TASK BRIEF:
Nothing but the lines from the start of the entries through the line holding "any time slice." is to be repeated, exactly and with pictures excluded.

________

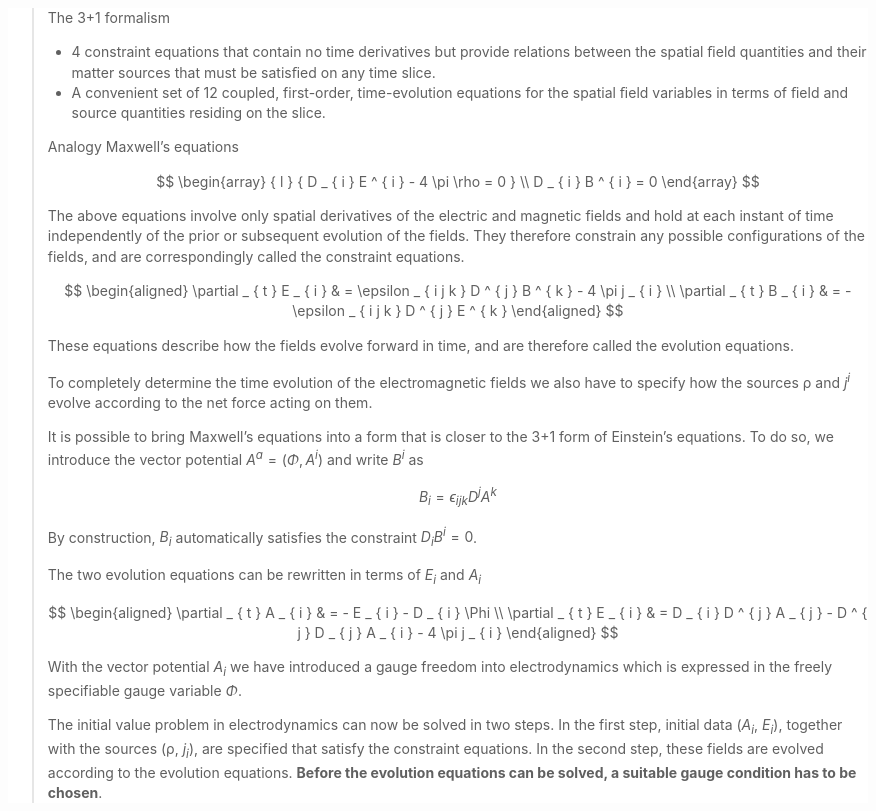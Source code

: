 > The 3+1 formalism
> 
> - 4 constraint equations that contain no time derivatives but provide relations between the spatial ﬁeld quantities and their matter sources that must be satisﬁed on any time slice.
> - A convenient set of 12 coupled, first-order, time-evolution equations for the spatial ﬁeld variables in terms of ﬁeld and source quantities residing on the slice.
> 
> Analogy Maxwell’s equations
> 
> $$
> \begin{array} { l } { D _ { i } E ^ { i } - 4 \pi \rho = 0 } \\ D _ { i } B ^ { i } = 0  \end{array}
> $$
> 
> The above equations involve only spatial derivatives of the electric and magnetic fields and hold at each instant of time independently of the prior or subsequent evolution of the fields. They therefore constrain any possible configurations of the fields, and are correspondingly called the constraint equations.
> 
>$$
> \begin{aligned} \partial _ { t } E _ { i } & = \epsilon _ { i j k } D ^ { j } B ^ { k } - 4 \pi j _ { i } \\ \partial _ { t } B _ { i } & = - \epsilon _ { i j k } D ^ { j } E ^ { k } \end{aligned}
> $$
> 
> These equations describe how the fields evolve forward in time, and are therefore called the evolution equations.
> 
> To completely determine the time evolution of the electromagnetic fields we also have to specify how the sources ρ and $j^i$ evolve according to the net force acting on them.
> 
> It is possible to bring Maxwell’s equations into a form that is closer to the 3+1 form of Einstein’s equations. To do so, we introduce the vector potential $A ^ { a } = \left( \Phi , A ^ { i } \right)$ and write $B^i$ as
> 
> $$
> B _ { i } = \epsilon _ { i j k } D ^ { j } A ^ { k }
> $$
> 
> By construction, $B_i$ automatically satisfies the constraint $D _ { i } B ^ { i } = 0$.
> 
> The two evolution equations can be rewritten in terms of $E_i$ and $A_i$
> 
> $$
> \begin{aligned} \partial _ { t } A _ { i } & = - E _ { i } - D _ { i } \Phi \\ \partial _ { t } E _ { i } & = D _ { i } D ^ { j } A _ { j } - D ^ { j } D _ { j } A _ { i } - 4 \pi j _ { i } \end{aligned}
> $$
> 
> With the vector potential $A_i$ we have introduced a gauge freedom into electrodynamics which is expressed in the freely specifiable gauge variable $Φ$.
> 
> The initial value problem in electrodynamics can now be solved in two steps. In the first step, initial data ($A_i$, $E_i$), together with the sources (ρ, $j_i$), are specified that satisfy the constraint equations. In the second step, these fields are evolved according to the evolution equations. **Before the evolution equations can be solved, a suitable gauge condition has to be chosen**.
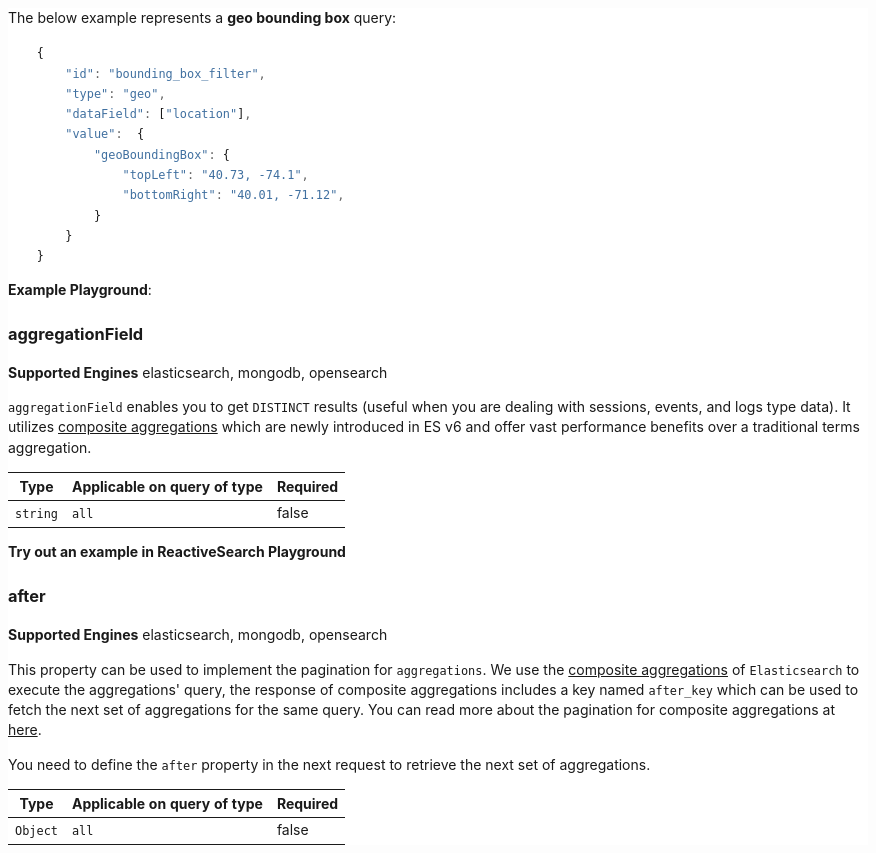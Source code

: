 The below example represents a **geo bounding box** query:
```js
    {
        "id": "bounding_box_filter",
        "type": "geo",
        "dataField": ["location"],
        "value":  {
            "geoBoundingBox": {
                "topLeft": "40.73, -74.1",
                "bottomRight": "40.01, -71.12",
            }
        }
    }
```
**Example Playground**: 
<iframe src="https://play.reactivesearch.io/embed/G8LuoEsyaSGqbOIAUnnX"  style="width:100%; height:100%; border:1px solid;  overflow:hidden;min-height:400px;" title="rs-playground-Nbpi1vkkywun82Z8aqFP"></iframe>

### aggregationField

**Supported Engines**
elasticsearch, mongodb, opensearch

`aggregationField` enables you to get `DISTINCT` results (useful when you are dealing with sessions, events, and logs type data). It utilizes [composite aggregations](https://www.elastic.co/guide/en/elasticsearch/reference/current/search-aggregations-bucket-composite-aggregation.html) which are newly introduced in ES v6 and offer vast performance benefits over a traditional terms aggregation.

| <p style="margin: 0px;" class="table-header-text">Type</p>     | <p style="margin: 0px;" class="table-header-text">Applicable on query of type</p> | <p style="margin: 0px;" class="table-header-text">Required</p> |
| -------- | --------------------------- | -------- |
| `string` | `all`                       | false    |

**Try out an example in ReactiveSearch Playground**
<iframe src="https://play.reactivesearch.io/embed/9Q46nHI7Re5vHal9M8he"  style="width:100%; height:100%; border:1px solid; overflow:hidden;min-height:400px;"></iframe>

### after

**Supported Engines**
elasticsearch, mongodb, opensearch

This property can be used to implement the pagination for `aggregations`. We use the [composite aggregations](https://www.elastic.co/guide/en/elasticsearch/reference/current/search-aggregations-bucket-composite-aggregation.html) of `Elasticsearch` to execute the aggregations\' query, the response of composite aggregations includes a key named `after_key` which can be used to fetch the next set of aggregations for the same query. You can read more about the pagination for composite aggregations at [here](https://www.elastic.co/guide/en/elasticsearch/reference/current/search-aggregations-bucket-composite-aggregation.html#_pagination).

You need to define the `after` property in the next request to retrieve the next set of aggregations.

| <p style="margin: 0px;" class="table-header-text">Type</p>     | <p style="margin: 0px;" class="table-header-text">Applicable on query of type</p> | <p style="margin: 0px;" class="table-header-text">Required</p> |
| -------- | --------------------------- | -------- |
| `Object` | `all`                       | false    |
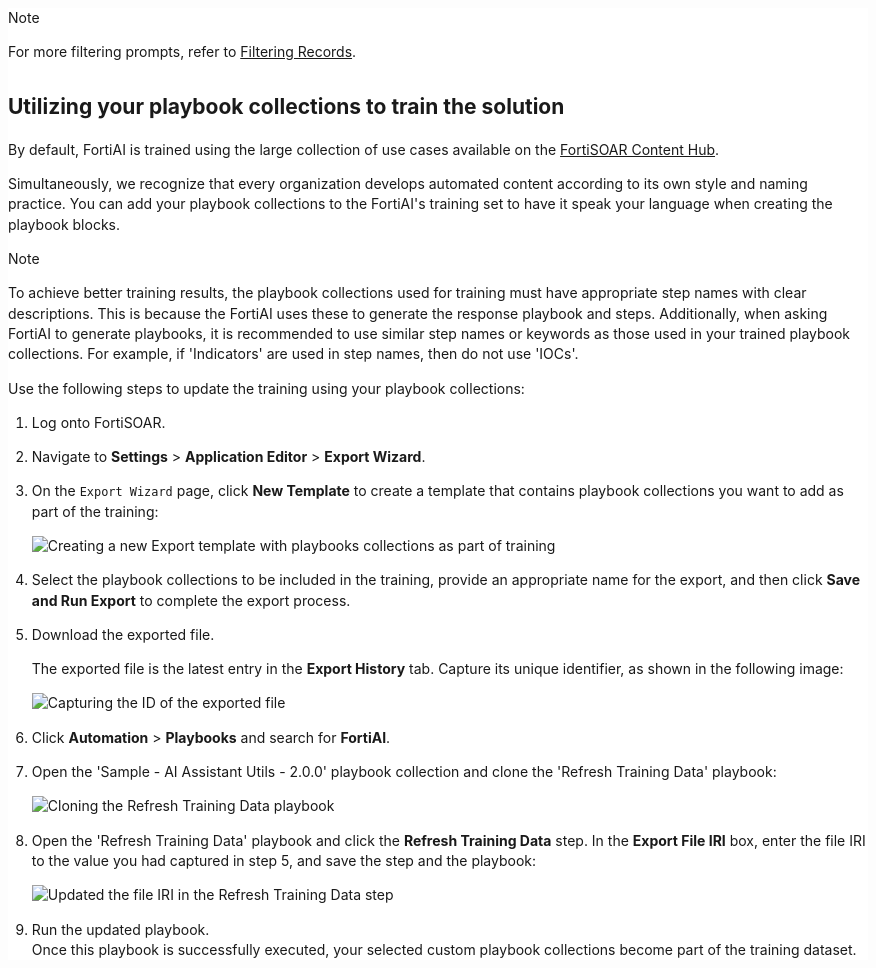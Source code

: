> [!Note]
> For more filtering prompts, refer to [Filtering Records](./prompts-for-filtering-records.md).

## Utilizing your playbook collections to train the solution

By default, FortiAI is trained using the large collection of use cases available on the [FortiSOAR Content Hub](https://fortisoar.contenthub.fortinet.com/list.html). 

Simultaneously, we recognize that every organization develops automated content according to its own style and naming practice. You can add your playbook collections to the FortiAI's training set to have it speak your language when creating the playbook blocks.

>[!NOTE]
>To achieve better training results, the playbook collections used for training must have appropriate step names with clear descriptions. This is because the FortiAI uses these to generate the response playbook and steps. Additionally, when asking FortiAI to generate playbooks, it is recommended to use similar step names or keywords as those used in your trained playbook collections. For example, if 'Indicators' are used in step names, then do not use 'IOCs'.

Use the following steps to update the training using your playbook collections: 

1. Log onto FortiSOAR.

2. Navigate to **Settings** > **Application Editor** > **Export Wizard**.

3. On the `Export Wizard` page, click **New Template** to create a template that contains playbook collections you want to add as part of the training:

   ![Creating a new Export template with playbooks collections as part of training](../docs/res/exportWiz_pbTraining.png)

4. Select the playbook collections to be included in the training, provide an appropriate name for the export, and then click **Save and Run Export** to complete the export process. 

5. Download the exported file.  

   The exported file is the latest entry in the **Export History** tab. Capture its unique identifier, as shown in the following image:  

    ![Capturing the ID of the exported file](../docs/res/exportWiz_template.png)

6. Click **Automation** > **Playbooks** and search for **FortiAI**.

7. Open the 'Sample - AI Assistant Utils - 2.0.0' playbook collection and clone the 'Refresh Training Data' playbook:

   ![Cloning the Refresh Training Data playbook](../docs/res/clonePBcollection.png)

8. Open the 'Refresh Training Data' playbook and click the **Refresh Training Data** step. In the **Export File IRI** box, enter the file IRI to the value you had captured in step 5, and save the step and the playbook: 

   ![Updated the file IRI in the Refresh Training Data step](../docs/res/refreshtrainingdata.png)

9. Run the updated playbook.  
   Once this playbook is successfully executed, your selected custom playbook collections become part of the training dataset.
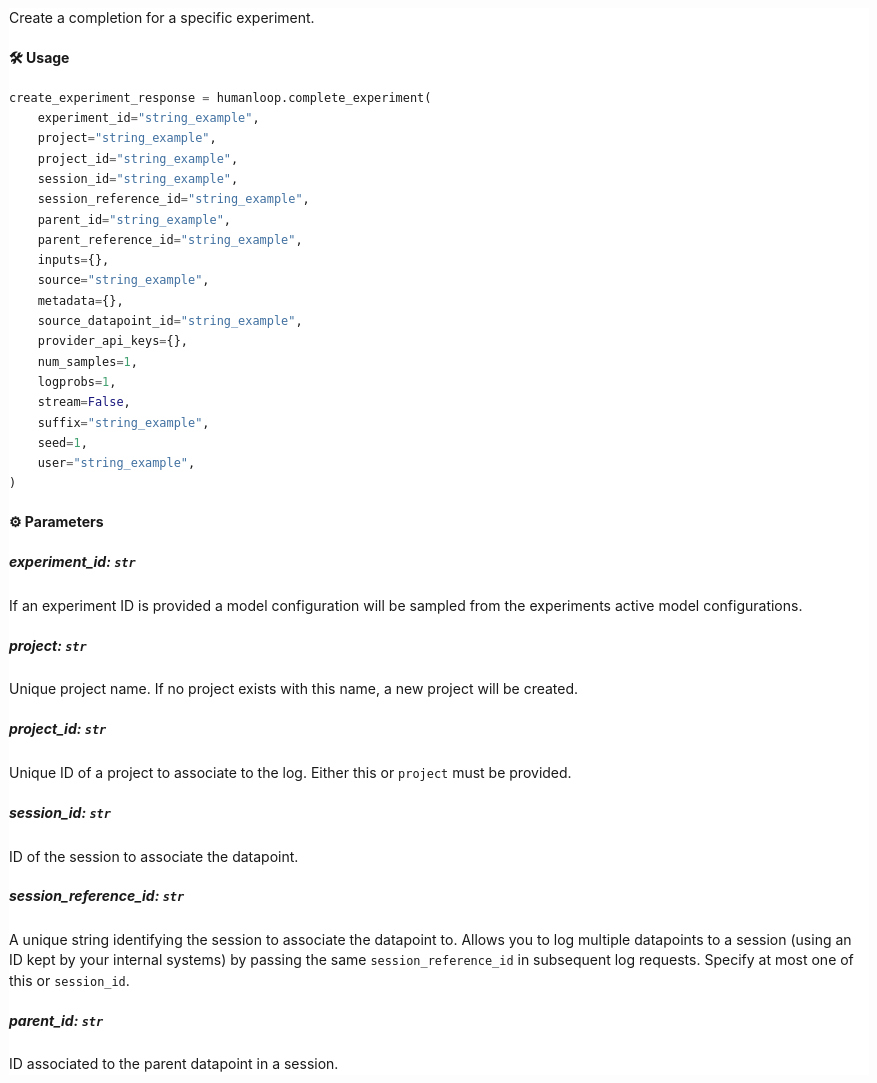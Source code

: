 Create a completion for a specific experiment.

#### 🛠️ Usage<a id="🛠️-usage"></a>

```python
create_experiment_response = humanloop.complete_experiment(
    experiment_id="string_example",
    project="string_example",
    project_id="string_example",
    session_id="string_example",
    session_reference_id="string_example",
    parent_id="string_example",
    parent_reference_id="string_example",
    inputs={},
    source="string_example",
    metadata={},
    source_datapoint_id="string_example",
    provider_api_keys={},
    num_samples=1,
    logprobs=1,
    stream=False,
    suffix="string_example",
    seed=1,
    user="string_example",
)
```

#### ⚙️ Parameters<a id="⚙️-parameters"></a>

##### experiment_id: `str`<a id="experiment_id-str"></a>

If an experiment ID is provided a model configuration will be sampled from the experiments active model configurations.

##### project: `str`<a id="project-str"></a>

Unique project name. If no project exists with this name, a new project will be created.

##### project_id: `str`<a id="project_id-str"></a>

Unique ID of a project to associate to the log. Either this or `project` must be provided.

##### session_id: `str`<a id="session_id-str"></a>

ID of the session to associate the datapoint.

##### session_reference_id: `str`<a id="session_reference_id-str"></a>

A unique string identifying the session to associate the datapoint to. Allows you to log multiple datapoints to a session (using an ID kept by your internal systems) by passing the same `session_reference_id` in subsequent log requests. Specify at most one of this or `session_id`.

##### parent_id: `str`<a id="parent_id-str"></a>

ID associated to the parent datapoint in a session.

________

RESPONSE BELOW:
Source code

: > The 3+1 formalism
> 
> - 4 constraint equations that contain no time derivatives but provide relations between the spatial ﬁeld quantities and their matter sources that must be satisﬁed on any time slice.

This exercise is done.